(Stored data)
*** Block opens ***
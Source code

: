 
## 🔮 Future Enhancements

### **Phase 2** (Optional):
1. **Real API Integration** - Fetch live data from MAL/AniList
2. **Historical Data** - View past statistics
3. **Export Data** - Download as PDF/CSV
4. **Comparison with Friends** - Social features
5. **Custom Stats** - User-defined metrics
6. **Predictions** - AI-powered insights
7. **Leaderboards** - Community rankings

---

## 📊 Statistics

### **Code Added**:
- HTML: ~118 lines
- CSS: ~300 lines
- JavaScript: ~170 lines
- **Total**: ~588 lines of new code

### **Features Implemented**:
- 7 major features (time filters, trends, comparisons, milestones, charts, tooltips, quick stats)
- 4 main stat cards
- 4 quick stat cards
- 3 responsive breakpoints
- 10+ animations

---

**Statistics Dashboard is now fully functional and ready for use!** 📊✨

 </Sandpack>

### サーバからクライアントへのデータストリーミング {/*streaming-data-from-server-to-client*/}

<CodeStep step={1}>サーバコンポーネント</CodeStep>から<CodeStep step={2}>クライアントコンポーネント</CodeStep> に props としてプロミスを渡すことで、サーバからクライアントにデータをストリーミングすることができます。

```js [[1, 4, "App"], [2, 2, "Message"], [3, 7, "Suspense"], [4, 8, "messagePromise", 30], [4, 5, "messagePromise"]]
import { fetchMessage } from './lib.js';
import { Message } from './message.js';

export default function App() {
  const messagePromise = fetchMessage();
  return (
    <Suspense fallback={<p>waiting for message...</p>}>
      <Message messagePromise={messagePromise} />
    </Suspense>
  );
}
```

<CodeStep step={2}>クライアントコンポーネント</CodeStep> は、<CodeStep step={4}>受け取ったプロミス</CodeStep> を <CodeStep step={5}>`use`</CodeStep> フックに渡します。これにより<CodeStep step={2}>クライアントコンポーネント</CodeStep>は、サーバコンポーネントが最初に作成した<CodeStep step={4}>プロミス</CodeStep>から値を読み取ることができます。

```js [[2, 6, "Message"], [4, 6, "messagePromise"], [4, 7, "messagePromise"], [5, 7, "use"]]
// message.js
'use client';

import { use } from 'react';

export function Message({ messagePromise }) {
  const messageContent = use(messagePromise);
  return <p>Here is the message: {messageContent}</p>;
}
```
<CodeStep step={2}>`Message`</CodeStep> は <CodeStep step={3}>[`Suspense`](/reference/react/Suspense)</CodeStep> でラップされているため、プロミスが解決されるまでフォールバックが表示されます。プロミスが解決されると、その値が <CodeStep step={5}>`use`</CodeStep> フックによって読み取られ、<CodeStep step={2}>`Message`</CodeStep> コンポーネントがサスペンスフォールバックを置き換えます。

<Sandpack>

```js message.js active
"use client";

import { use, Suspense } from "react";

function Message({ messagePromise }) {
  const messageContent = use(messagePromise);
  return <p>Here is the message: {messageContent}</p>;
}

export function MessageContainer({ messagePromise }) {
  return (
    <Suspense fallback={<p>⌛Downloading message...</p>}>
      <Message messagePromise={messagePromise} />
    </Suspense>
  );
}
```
*** Block closes ***
* **Required work**
Looking at the data above, give the number of lines that include "react"; add nothing else.

* **Result**
3